Add stat deletion/pruning capability
Opened this issue · 6 comments
Two use cases to address here.
- Pruning stats older than a certain amount of time and/or pruning from them between a time frame. Possible examples:
- http://cassabon.foo.com/metrics/delete/?target=foo.path.bar&until=-14d
- http://cassabon.foo.com/metrics/delete/?target=foo.path.bar&from=-21d&to=-7d
- Deleting stats entirely from the redis index and the Cassandra database (since deleting the index would effectively orphan the data), which would go via the path route. Example:
Another option for implementation would be to write a companion utility CLI application, so that way there could be feedback of what would be deleted along with required confirmation, rather than implementing this through the web API. It'd read the cassabon.yaml config to figure out what the rollup databases are and get the connection info to Cassandra and Redis. This may actually be the better option rather than having deletes with no confirmation via web API.
A third implementation option is actually having a web GUI to display the information a companion CLI would.
I'm leaning toward option two or three for implementation, because I'd want feedback to make sure I didn't screw something up, especially if I were to do a wildcard delete.
If we implement deletes via API, we could add a dry-run parameter to the request. Also, the response (dry-run and for-real) could provide statistics on what it would/did touch. Does this bring the API back into equal contention?
Given the following data, what is eligible for deletion, and what is the cascade behavior?
127.0.0.1:6379[5]> zrangebylex cassabon_dev - +
1) "0001:foo:false"
2) "0002:foo.bar:false"
3) "0003:foo.bar.baz:false"
4) "0004:foo.bar.baz.average:true"
5) "0004:foo.bar.baz.count:true"
6) "0004:foo.bar.baz.max:true"
7) "0004:foo.bar.baz.min:true"
8) "0004:foo.bar.baz.sum:true"
Deleting "foo.bar.baz.count" obviously should succeed.
What should happen if you delete "foo.bar.baz"? Should it fail, or should it delete all child paths? As there would then be no leaves that start with "foo" or "foo.bar", should it delete those, too?
Yeah, if there's a dry run flag, that brings the API back into contention.
If there's no wild card, only leaves (paths ending in :true) rather than stems should be able to be deleted.
For a wild-card or branch deletion, we should decide how greedy an ending wildcard should be, or if we should just have a parameter that signals deleting the entire branch and its contents.

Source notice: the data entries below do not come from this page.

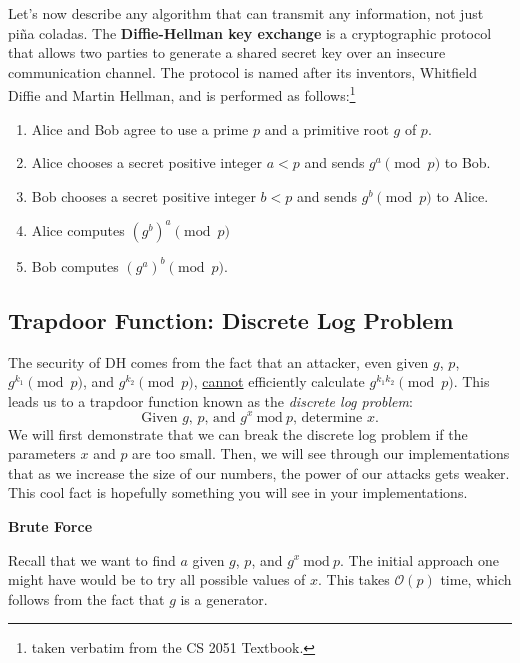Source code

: \documentclass{article}
\begin{document}
    \vspace{3mm}
    Let's now describe any algorithm that can transmit any information, not just piña coladas. The \textbf{Diffie-Hellman key exchange} is a cryptographic protocol that allows two parties to generate a shared secret key over an insecure communication channel. The protocol is named after its inventors, Whitfield Diffie and Martin Hellman, and is performed as follows:\footnote{taken verbatim from the CS 2051 Textbook.}
    \begin{enumerate}[label = \arabic*.]
        \item Alice and Bob agree to use a prime $p$ and a primitive root $g$ of $p$.
        \item Alice chooses a secret positive integer $a < p$ and sends $g^{a} \pmod{p}$ to Bob.
        \item Bob chooses a secret positive integer $b < p$ and sends $g^{b} \pmod{p}$ to Alice.
        \item Alice computes $(g^{b})^{a} \pmod{p}$
        \item Bob computes $(g^{a})^{b}\pmod{p}$.
    \end{enumerate}

\subsection*{Trapdoor Function: Discrete Log Problem}
    The security of DH comes from the fact that an attacker, even given $g$, $p$, $g^{k_{1}} \pmod{p}$, and $g^{k_{2}} \pmod{p}$, \underline{cannot} efficiently calculate $g^{k_{1} k_{2}} \pmod{p}$. This leads us to a trapdoor function known as the \textit{discrete log problem}: $$\text{Given $g$, $p$, and $g^{x}\ \text{mod}\ p$, determine $x$}.$$ We will first demonstrate that we can break the discrete log problem if the parameters $x$ and $p$ are too small. Then, we will see through our implementations that as we increase the size of our numbers, the power of our attacks gets weaker. This cool fact is hopefully something you will see in your implementations.

    \begin{center}
        \textbf{Brute Force}
    \end{center}

    Recall that we want to find $a$ given $g$, $p$, and $g^{x}\ \text{mod}\ p$. The initial approach one might have would be to try all possible values of $x$. This takes $\mathcal{O}(p)$ time, which follows from the fact that $g$ is a generator.
    
\end{document}
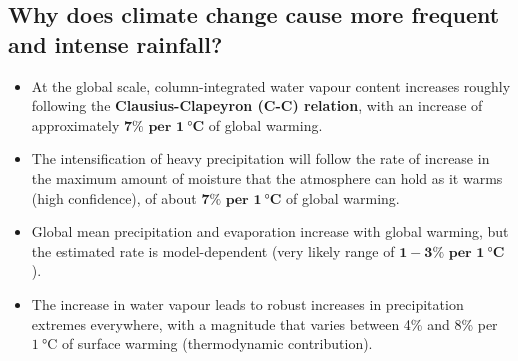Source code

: \documentclass[11pt]{article}
\begin{document}
\subsection{Why does climate change cause more frequent and intense rainfall?}
\label{sec:orgbdc92cf}
\begin{itemize}
\item At the global scale, column-integrated water vapour content increases roughly following the \textbf{Clausius-Clapeyron (C-C) relation}, with an increase of approximately \(\boldsymbol{7\%} \textbf{ per } \boldsymbol{\qty{1}{\degreeCelsius}}\) of global warming.
\item The intensification of heavy precipitation will follow the rate of increase in the maximum amount of moisture that the atmosphere can hold as it warms (high confidence), of about \(\boldsymbol{7\%} \textbf{ per } \boldsymbol{\qty{1}{\degreeCelsius}}\) of global warming.
\item Global mean precipitation and evaporation increase with global warming, but the estimated rate is model-dependent (very likely range of \(\boldsymbol{1 - 3\%} \textbf{ per } \boldsymbol{\qty{1}{\degreeCelsius}}\)).
\item The increase in water vapour leads to robust increases in precipitation extremes everywhere, with a magnitude that varies between 4\% and 8\% per \(\qty{1}{\degreeCelsius}\) of surface warming (thermodynamic contribution).
\end{itemize}

\newpage
\end{document}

Do we need wildcards at all? For example, given the earlier example paths, is there (or should there be) any difference between the following?
DELETE foo.bar.baz.*
DELETE foo.bar.baz
While it could be possible to use leading or middle wildcards (.bar, foo..baz), is there a reasonable use case for this?

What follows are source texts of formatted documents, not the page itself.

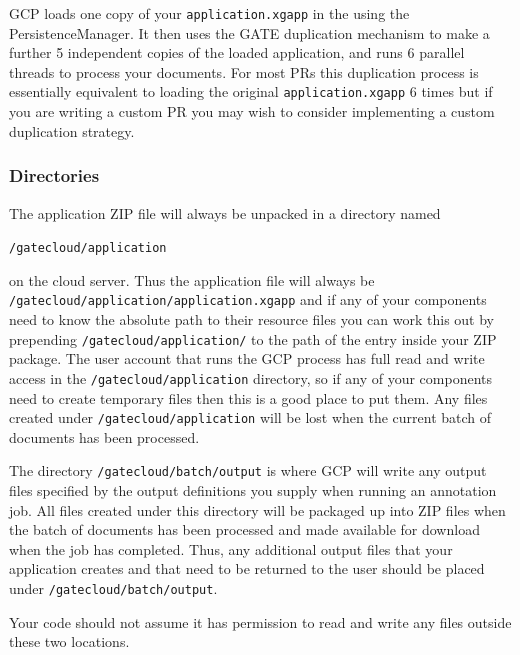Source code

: GCP loads one copy of your \verb!application.xgapp! in the
using the PersistenceManager.  It then uses the GATE
{duplication mechanism}
to make a further 5 independent copies of the loaded application, and runs 6
parallel threads to process your documents.  For most PRs this duplication
process is essentially equivalent to loading the original \verb^application.xgapp^ 6
times but if you are writing a custom PR you may wish to consider implementing
a custom duplication strategy.

\subsubsection{Directories}

The application ZIP file will always be unpacked in a directory named
\begin{small}\verb^/gatecloud/application^\end{small} on the cloud server.  
Thus the application file will
always be\\
\verb^/gatecloud/application/application.xgapp^ and if any of your
components need to know the absolute path to their resource files you can work
this out by prepending \verb^/gatecloud/application/^ to the path of the entry
inside your ZIP package.  The user account that runs the GCP process has full
read and write access in the \verb^/gatecloud/application^ directory, so if any of
your components need to create temporary files then this is a good place to put
them.  Any files created under \verb^/gatecloud/application^ will be lost when the
current batch of documents has been processed.

The directory \verb^/gatecloud/batch/output^ is where GCP will write any output
files specified by the output definitions you supply when running an annotation
job.  All files created under this directory will be packaged up into ZIP files
when the batch of documents has been processed and made available for download
when the job has completed.  Thus, any additional output files that your
application creates and that need to be returned to the user should be placed
under \verb^/gatecloud/batch/output^.

Your code should not assume it has permission to read and write any files
outside these two locations.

For metrics deletes, a leading wildcard probably requires a full table scan of every table that contains the matched paths.

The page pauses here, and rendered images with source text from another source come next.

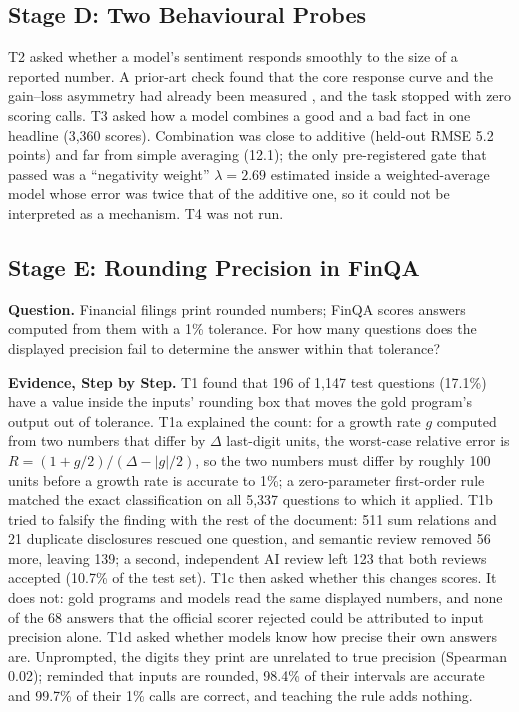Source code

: \documentclass[11pt]{article}
\begin{document}
\subsection{Stage D: Two Behavioural Probes}

T2 asked whether a model's sentiment responds smoothly to the size of a reported number. A prior-art check found that the core response curve and the gain--loss asymmetry had already been measured \citep{marks2026psychophysics}, and the task stopped with zero scoring calls. T3 asked how a model combines a good and a bad fact in one headline (3,360 scores). Combination was close to additive (held-out RMSE 5.2 points) and far from simple averaging (12.1); the only pre-registered gate that passed was a ``negativity weight'' $\lambda=2.69$ estimated inside a weighted-average model whose error was twice that of the additive one, so it could not be interpreted as a mechanism. T4 was not run.

\subsection{Stage E: Rounding Precision in FinQA}

\textbf{Question.} Financial filings print rounded numbers; FinQA \citep{chen-etal-2021-finqa} scores answers computed from them with a 1\% tolerance. For how many questions does the displayed precision fail to determine the answer within that tolerance?

\textbf{Evidence, Step by Step.} T1 found that 196 of 1,147 test questions (17.1\%) have a value inside the inputs' rounding box that moves the gold program's output out of tolerance. T1a explained the count: for a growth rate $g$ computed from two numbers that differ by $\Delta$ last-digit units, the worst-case relative error is $R=(1+g/2)/(\Delta-|g|/2)$, so the two numbers must differ by roughly 100 units before a growth rate is accurate to 1\%; a zero-parameter first-order rule matched the exact classification on all 5,337 questions to which it applied. T1b tried to falsify the finding with the rest of the document: 511 sum relations and 21 duplicate disclosures rescued one question, and semantic review removed 56 more, leaving 139; a second, independent AI review left 123 that both reviews accepted (10.7\% of the test set). T1c then asked whether this changes scores. It does not: gold programs and models read the same displayed numbers, and none of the 68 answers that the official scorer rejected could be attributed to input precision alone. T1d asked whether models know how precise their own answers are. Unprompted, the digits they print are unrelated to true precision (Spearman 0.02); reminded that inputs are rounded, 98.4\% of their intervals are accurate and 99.7\% of their 1\% calls are correct, and teaching the rule adds nothing.
\end{document}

Cassandra is lame, there are no range deletes. Suggestion: do a query, and then delete every row returned. Not gonna happen.
This means that we offer deleting EVERY ROW for a path, or not deleting anything. :(
I'm open to suggestions.
{
"dryrun":false,
"approximate_total_deleted":2,
"approximate_total_bytable":{
"rollup_000001800":0,
"rollup_000003600":0,
"rollup_000086400":0,
"rollup_001814400":0,
"rollup_002592000":2,
"rollup_031536000":0
},
"delete_errors":{
"rollup_000001800":"Invalid operator \u003e= for PRIMARY KEY part time",
"rollup_000003600":"Invalid operator \u003e= for PRIMARY KEY part time",
"rollup_000086400":"Invalid operator \u003e= for PRIMARY KEY part time",
"rollup_001814400":"Invalid operator \u003e= for PRIMARY KEY part time",
"rollup_002592000":"Invalid operator \u003e= for PRIMARY KEY part time",
"rollup_031536000":"Invalid operator \u003e= for PRIMARY KEY part time"
}
}
Metrics deletion is mostly in place, pending Cassandra ability to delete by range.
For Index deletions:
Enumerate all paths that match the wildcard. For each path:
- delete all metrics data
- remove entry from internal rollup data structure
- remove the path from ElasticSearch
It's important to clear the internal data structure, so that if that path arrives again in the input, it will be a cache miss and be re-indexed.